- _ACTIVITY_
Find the line in the entries below that contains "virtual void SetCollision(bool". Repeat it exactly, and every line after it through the line that contains "virtual void SetObservation(bool".

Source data
════

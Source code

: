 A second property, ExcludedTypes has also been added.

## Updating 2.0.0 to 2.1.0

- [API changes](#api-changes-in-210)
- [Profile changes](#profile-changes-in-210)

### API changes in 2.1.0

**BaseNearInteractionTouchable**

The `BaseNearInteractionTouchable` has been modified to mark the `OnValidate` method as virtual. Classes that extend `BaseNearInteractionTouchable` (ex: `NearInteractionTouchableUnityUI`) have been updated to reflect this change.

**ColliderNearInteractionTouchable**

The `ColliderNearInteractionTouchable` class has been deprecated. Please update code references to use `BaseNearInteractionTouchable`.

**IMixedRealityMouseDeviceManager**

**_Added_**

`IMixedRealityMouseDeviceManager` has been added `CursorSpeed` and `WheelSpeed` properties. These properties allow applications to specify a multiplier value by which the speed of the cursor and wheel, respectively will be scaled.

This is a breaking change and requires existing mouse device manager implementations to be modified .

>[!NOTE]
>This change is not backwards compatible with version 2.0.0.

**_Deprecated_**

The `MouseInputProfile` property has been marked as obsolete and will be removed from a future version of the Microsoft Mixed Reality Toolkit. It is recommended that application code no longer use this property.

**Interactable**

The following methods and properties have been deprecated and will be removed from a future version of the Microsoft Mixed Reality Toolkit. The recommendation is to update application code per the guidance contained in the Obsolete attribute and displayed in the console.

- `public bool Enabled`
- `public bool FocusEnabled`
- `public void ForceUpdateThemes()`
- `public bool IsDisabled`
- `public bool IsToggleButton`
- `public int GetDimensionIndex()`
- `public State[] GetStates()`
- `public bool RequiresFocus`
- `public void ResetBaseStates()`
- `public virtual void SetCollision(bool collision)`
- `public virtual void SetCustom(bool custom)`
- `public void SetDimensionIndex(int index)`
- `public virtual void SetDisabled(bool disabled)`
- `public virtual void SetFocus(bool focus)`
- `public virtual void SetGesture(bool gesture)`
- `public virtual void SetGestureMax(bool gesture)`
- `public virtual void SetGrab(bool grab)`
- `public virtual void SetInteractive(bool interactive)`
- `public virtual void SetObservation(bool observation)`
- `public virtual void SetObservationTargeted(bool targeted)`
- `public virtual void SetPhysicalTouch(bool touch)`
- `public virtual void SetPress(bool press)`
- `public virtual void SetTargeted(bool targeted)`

════

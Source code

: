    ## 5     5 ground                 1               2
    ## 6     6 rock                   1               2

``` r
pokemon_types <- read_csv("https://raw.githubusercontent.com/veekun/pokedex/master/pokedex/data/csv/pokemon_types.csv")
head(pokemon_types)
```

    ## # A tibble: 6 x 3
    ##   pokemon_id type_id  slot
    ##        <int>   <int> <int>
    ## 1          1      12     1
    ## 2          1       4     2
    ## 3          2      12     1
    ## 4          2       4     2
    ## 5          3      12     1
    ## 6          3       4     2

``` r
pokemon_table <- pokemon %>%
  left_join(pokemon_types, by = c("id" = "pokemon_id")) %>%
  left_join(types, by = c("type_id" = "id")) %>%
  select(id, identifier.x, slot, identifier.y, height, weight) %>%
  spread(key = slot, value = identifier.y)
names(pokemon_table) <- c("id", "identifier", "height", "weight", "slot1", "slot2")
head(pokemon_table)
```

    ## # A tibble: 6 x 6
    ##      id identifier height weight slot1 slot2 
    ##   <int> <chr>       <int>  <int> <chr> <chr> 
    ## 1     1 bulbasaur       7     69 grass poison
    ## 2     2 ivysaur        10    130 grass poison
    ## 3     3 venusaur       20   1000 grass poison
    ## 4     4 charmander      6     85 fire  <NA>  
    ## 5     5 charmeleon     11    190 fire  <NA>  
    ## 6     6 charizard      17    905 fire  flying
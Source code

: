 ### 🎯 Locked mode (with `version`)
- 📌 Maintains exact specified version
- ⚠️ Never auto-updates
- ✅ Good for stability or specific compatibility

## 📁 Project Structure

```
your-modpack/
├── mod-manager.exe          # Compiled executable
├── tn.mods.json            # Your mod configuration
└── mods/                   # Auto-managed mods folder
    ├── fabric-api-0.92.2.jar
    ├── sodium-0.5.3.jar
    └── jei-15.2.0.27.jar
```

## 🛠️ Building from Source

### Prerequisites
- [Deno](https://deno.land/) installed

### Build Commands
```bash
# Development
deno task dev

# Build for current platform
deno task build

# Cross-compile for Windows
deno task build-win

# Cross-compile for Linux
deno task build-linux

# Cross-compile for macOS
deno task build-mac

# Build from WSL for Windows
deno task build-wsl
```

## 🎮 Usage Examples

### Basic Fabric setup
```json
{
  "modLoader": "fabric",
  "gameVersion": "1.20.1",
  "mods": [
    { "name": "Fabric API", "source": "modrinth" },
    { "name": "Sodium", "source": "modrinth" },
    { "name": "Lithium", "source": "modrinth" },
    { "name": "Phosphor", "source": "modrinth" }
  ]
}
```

════

- _TASK ANSWER_
- `public virtual void SetCollision(bool collision)`
- `public virtual void SetCustom(bool custom)`
- `public void SetDimensionIndex(int index)`
- `public virtual void SetDisabled(bool disabled)`
- `public virtual void SetFocus(bool focus)`
- `public virtual void SetGesture(bool gesture)`
- `public virtual void SetGestureMax(bool gesture)`
- `public virtual void SetGrab(bool grab)`
- `public virtual void SetInteractive(bool interactive)`
- `public virtual void SetObservation(bool observation)`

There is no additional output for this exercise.